On the morning when the breechloaders are cracking amongst the coveys there is incipient frost, followed by a blazing sun, which finishes off the remnant of new snow which did not melt yesterday; and there is a violet hue upon the shallower water which ought to look brown. Beautiful to look at, but fatal, they tell me, is this reflected tint. The shade of the alders and the velvet pile of the mosses induce a fit of idleness; it is only the flycatchers, in great numbers, that are busy in the heat and glare, twittering as they hawk for insects, in notes that suggest robin redbreast on a winter day. By and by the clouds obscure the sun and we tackle our pools, with the result, for myself, of sea trout of 7 1/2 lb. and 3 1/2 lb., and a miscellaneous lot of a dozen and a half of brown trout whipped out on a small cast in the evening hour. Before this happens, however, I sit me down for a spell, and, in pursuance of a determination to make these notes as practical as can be consistently done, jot down the following sketches of pool types as they present themselves to my friendly vision. They will answer, I dare believe, for many a river in Scandinavia.

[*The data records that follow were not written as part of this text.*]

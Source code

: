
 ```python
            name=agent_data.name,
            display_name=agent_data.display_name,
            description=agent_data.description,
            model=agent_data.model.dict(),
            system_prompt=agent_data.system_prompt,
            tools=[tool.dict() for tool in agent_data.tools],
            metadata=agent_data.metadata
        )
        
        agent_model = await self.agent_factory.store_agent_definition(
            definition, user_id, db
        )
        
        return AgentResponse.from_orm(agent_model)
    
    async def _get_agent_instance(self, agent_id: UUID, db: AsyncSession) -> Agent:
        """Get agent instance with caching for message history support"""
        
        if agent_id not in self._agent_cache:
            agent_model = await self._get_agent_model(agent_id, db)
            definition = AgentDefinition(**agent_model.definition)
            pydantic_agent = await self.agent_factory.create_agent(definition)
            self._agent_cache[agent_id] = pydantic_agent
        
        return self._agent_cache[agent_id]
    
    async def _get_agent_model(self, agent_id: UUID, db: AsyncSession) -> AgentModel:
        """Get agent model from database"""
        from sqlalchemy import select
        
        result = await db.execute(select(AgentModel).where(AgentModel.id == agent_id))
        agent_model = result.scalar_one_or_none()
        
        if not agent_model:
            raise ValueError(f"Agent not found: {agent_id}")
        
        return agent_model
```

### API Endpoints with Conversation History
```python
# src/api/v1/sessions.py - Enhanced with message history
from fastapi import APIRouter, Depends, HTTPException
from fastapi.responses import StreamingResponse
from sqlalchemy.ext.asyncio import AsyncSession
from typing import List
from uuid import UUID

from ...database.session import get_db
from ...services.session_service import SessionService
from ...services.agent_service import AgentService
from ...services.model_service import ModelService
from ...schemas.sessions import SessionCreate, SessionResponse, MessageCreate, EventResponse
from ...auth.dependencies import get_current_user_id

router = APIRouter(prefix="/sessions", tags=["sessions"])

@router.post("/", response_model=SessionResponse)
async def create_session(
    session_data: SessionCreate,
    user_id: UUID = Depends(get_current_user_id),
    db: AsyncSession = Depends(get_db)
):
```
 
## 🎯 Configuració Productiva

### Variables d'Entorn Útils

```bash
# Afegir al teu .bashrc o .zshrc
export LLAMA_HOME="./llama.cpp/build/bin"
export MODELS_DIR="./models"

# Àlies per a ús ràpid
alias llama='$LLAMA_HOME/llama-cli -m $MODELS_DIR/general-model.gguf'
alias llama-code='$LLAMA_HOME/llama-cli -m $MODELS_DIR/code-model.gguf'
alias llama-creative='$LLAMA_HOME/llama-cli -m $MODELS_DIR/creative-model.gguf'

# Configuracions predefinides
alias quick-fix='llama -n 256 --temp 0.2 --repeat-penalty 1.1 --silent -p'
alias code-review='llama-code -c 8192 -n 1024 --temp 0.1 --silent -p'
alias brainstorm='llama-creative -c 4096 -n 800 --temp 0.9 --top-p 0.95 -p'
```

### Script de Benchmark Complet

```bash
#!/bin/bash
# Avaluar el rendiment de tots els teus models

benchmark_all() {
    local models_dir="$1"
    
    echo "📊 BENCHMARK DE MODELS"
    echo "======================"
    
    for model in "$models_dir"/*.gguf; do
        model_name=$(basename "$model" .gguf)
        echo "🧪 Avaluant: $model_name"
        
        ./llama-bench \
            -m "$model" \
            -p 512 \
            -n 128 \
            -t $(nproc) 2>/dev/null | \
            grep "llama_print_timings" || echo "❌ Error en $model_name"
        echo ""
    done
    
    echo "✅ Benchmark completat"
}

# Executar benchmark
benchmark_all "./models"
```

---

i. This is a true boiler, a torrential pool never at rest. It charges down amongst huge masses of rock, and just where the descent is comparatively easy the inevitable salmon trap is fixed. Sometimes the salmon takes in the very boil, if you cast fly right into the milky tossings, and believe me you need not strike. Hooking is quite an automatic affair if the fish comes. Downward it goes at speed, and your man will have to steady you maybe as you follow amongst the stones, at least until the rapid has become something like a stream.